Jak powszechnie wiadomo, Ray Charles Robinson, nie miał łatwego życia. Nie dość, że urodził się w Albany, głębokim południu Stanów Zjednoczonych w czasach Wielkiego Kryzysu to jeszcze w wieku lat 6 stracił wzrok a trzy lata później został sierotą. No nie układało się. Młody Ray odnalazł jednak schronienie od trudów egzystencji – kościół baptystów, gdzie nauczono go wierzyć, że śpiewem można odzyskać radość życia, szczęście i pocieszenie. I te tradycje gospelowe przetrwały w muzyce Charlesa wyjątkowo silne i niezachwiane, jak pień. Choć fortuna nie rozpieszczała, skutkiem wielu sprzyjających okoliczności, Ray znalazł się wreszcie w siedzibie Atlantic Records (które wykupiło jego poprzedni, wciąż obowiązujący, kontrakt z Swingtime za sumę 2,5 tysiąca dokarów, nawet nie rozmawiając o tym z samym muzykiem) Po pierwszych sukcesach utworów takich jak „Mess Around”, „Drown In My Own Tears” czy „I Got A Woman” (dzięki pieniądzom zapłaconym przez Elvisa Presleya za umieszczenie piosenki na swojej pierwszej płycie, Ray kupił swojego pierwszego cadillaca), przyszedł czas na pierwszy wielki przełom.

Kiedy Ray i jego zespół bawili się doskonale, improwizując na scenie w Brownsville pierwszą wersję „What I'd Say”, nie mieli jeszcze pojęcia, z jak wielką ilością problemów będą musieli się zmierzyć. Utwór oburzył konserwatywno-purytańską Amerykę swoją otwartą erotycznością. Faktycznie, dialogi wokalne między Rayem a chórkiem, opierające się na wymienianiu jęków i namiętnych westchnień wydawał się manifestacyjną apologią seksualności, choć całość skonstruowana jest jednak w zgodzie z tradycją muzyki gospel – dialog między kaznodzieją a wiernymi.
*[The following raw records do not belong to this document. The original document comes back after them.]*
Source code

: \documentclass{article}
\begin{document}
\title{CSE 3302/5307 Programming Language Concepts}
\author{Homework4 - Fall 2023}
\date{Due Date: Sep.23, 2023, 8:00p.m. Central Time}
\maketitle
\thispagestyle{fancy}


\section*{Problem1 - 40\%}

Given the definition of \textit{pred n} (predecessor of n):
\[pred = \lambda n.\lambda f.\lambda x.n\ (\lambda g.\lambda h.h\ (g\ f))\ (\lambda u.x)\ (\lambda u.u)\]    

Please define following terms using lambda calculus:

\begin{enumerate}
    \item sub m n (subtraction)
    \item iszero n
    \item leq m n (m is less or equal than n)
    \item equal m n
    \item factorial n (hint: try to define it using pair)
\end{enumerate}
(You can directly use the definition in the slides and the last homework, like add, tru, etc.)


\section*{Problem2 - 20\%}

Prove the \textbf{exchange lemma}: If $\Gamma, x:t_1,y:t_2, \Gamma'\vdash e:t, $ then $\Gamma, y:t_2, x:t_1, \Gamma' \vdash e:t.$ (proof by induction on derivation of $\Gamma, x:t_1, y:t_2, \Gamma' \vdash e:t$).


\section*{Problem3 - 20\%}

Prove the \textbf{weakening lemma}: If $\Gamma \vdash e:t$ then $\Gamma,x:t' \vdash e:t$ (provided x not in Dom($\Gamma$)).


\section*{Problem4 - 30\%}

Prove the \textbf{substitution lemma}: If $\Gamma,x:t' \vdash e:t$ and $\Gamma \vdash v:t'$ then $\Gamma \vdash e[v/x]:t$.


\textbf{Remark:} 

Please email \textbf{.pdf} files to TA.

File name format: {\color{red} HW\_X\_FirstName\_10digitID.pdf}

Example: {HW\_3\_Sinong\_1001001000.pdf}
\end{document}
Stacje radiowe odmówiły puszczania „What I'd Say”. Oficjalnie z powodu jej niepraktycznego formatu – całośc trwała ponad 6 minut i w żadnym wypadku nie nadawała się do radia. Ale prawda wydaje się leżeć gdzie indziej – problematyczny był nie sam seks jako temat utworu, a raczej „murzyński seks”, który niepokoił białą Amerykę swoim rzekomym deprawującym wpływem na czystą i nieskalaną młodzież. Potwierdzać taką tezę wydaje się fakt, że gdy Elvis Presley nagrał swoją wersję „What I'd Say” - nikomu nie zdawało się to przeszkadzać. Jednak w końcu przełom nastąpił i walka z drobnomieszczańską obyczajowością została wygrana. „What I'd Say” okazał się przepustką Raya Charlesa do muzycznego świata z tej najwyższej półki. Ze wszystkimi jego korzyściami i niebezpieczeństwami o których Ray miał się przekonać.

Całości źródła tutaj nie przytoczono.